My major takeaway from following all of this news is that Ultimate is embracing the idea that a game can truly be capable of excelling in both competitive and casual environments, instead of having one compromise the other. Many decisions made for the current build benefit players of all stripes.

New Dodge Decay Mechanic

One brand-new change in Ultimate is that rolls and dodges get less effective if you overuse them. While I personally believe that their power in Smash Bros. for Wii U is quite manageable for the most part, there is an environment where rolls are the bane of everyone’s existence: wi-fi play. Thanks to the inherent lag in online play combined with the fact that players had no control over who they connected to, rolling became much, much more powerful. For Glory mode became infamous early on for being filled with players who roll over and over, relying heavily on the inconsistency of variable online connections.

But while highly skilled players, especially the pros, have mastered punishing bad rolls, it’s not as if they fail to benefit from having dodge maneuvers being limited by decay. Playing at the higher levels means having a thorough mastery of all aspects of the game, and now rolls and dodges have an added wrinkle to them that encourages players to use their other fundamental tools, like walking and running. Moreover, these evasive techniques are now a resource to be managed. Do you use more rolls now to guarantee getting out of a sticky situation if it makes you more vulnerable later?

Tournament players now have another skill they can improve, and newer players online can avoid frustration dealing with lag. It’s win-win.

The Hybrid Air Dodge is Gentle Yet Harsh

In the history of Smash Bros., there have been two different types of air dodges. The first is the directional air dodge, originally from Super Smash Bros. Melee, which allows players to become invincible for a brief period and move a short distance more in any direction they choose. The penalty is that you become unable to do anything but plummet down afterwards, leaving you vulnerable. The second type is the unlimited air dodge from Super Smash Bros. Brawl, which lets players use repeated air dodges but prevents them being able to do a quick juke like the Melee directional air dodge does.

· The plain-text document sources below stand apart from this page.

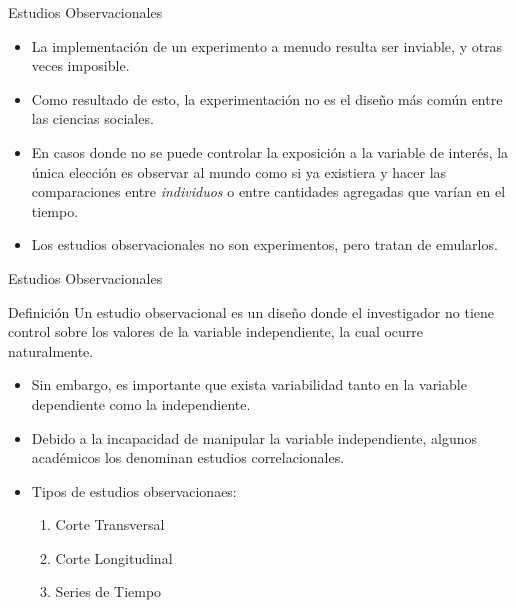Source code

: \documentclass[xcolor=dvipsnames]{beamer}
\begin{document}
\begin{frame}{Estudios Observacionales}
\begin{itemize}
\justifying
\item La implementación de un experimento a menudo resulta ser inviable, y otras veces imposible.
\item Como resultado de esto, la experimentación no es el diseño más común entre las ciencias sociales.
\item En casos donde no se puede controlar la exposición a la variable de interés, la única elección es observar al mundo como si ya existiera y hacer las comparaciones entre \emph{individuos} o entre cantidades agregadas que varían en el tiempo.

\item Los estudios observacionales no son experimentos, pero tratan de emularlos.
\end{itemize}
\end{frame}

\begin{frame}{Estudios Observacionales}
\begin{block}{Definición}
Un estudio observacional es un diseño donde el investigador no tiene control sobre los valores de la variable independiente, la cual ocurre naturalmente.
\end{block}
\begin{itemize}
\justifying
\item Sin embargo, es importante que exista variabilidad tanto en la variable dependiente como la independiente.
\item Debido a la incapacidad de manipular la variable independiente, algunos académicos los denominan estudios correlacionales.
\item Tipos de estudios observacionaes:
\begin{enumerate}
\item Corte Transversal
\item Corte Longitudinal
\item Series de Tiempo
\end{enumerate}
\end{itemize}
\end{frame}

\end{document}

Air dodging in Ultimate is a hybrid version between Melee and Brawl. Players can choose to shift their direction during an air dodge or fall naturally, but there’s a period during which follow-up actions are impossible. It doesn’t put you in a helpless state as it would in Melee, but only one air dodge is possible before landing.

The air dodge in Brawl was changed in the first place likely so that it would be easier to use and understand for newer players—especially Nintendo Wii owners who were playing video games for the first time. It even introduced the concept of dodging in the air and counterattacking, something that wasn’t possible in Melee. Certain characters, namely Mewtwo in Smash for Wii U, even excelled at this strategy. However, fans who love Melee competitively often dislike this air dodge because it means juggles and combos were easier to escape. In their eyes, being able to air dodge repeatedly took away from one of them franchise’s best features.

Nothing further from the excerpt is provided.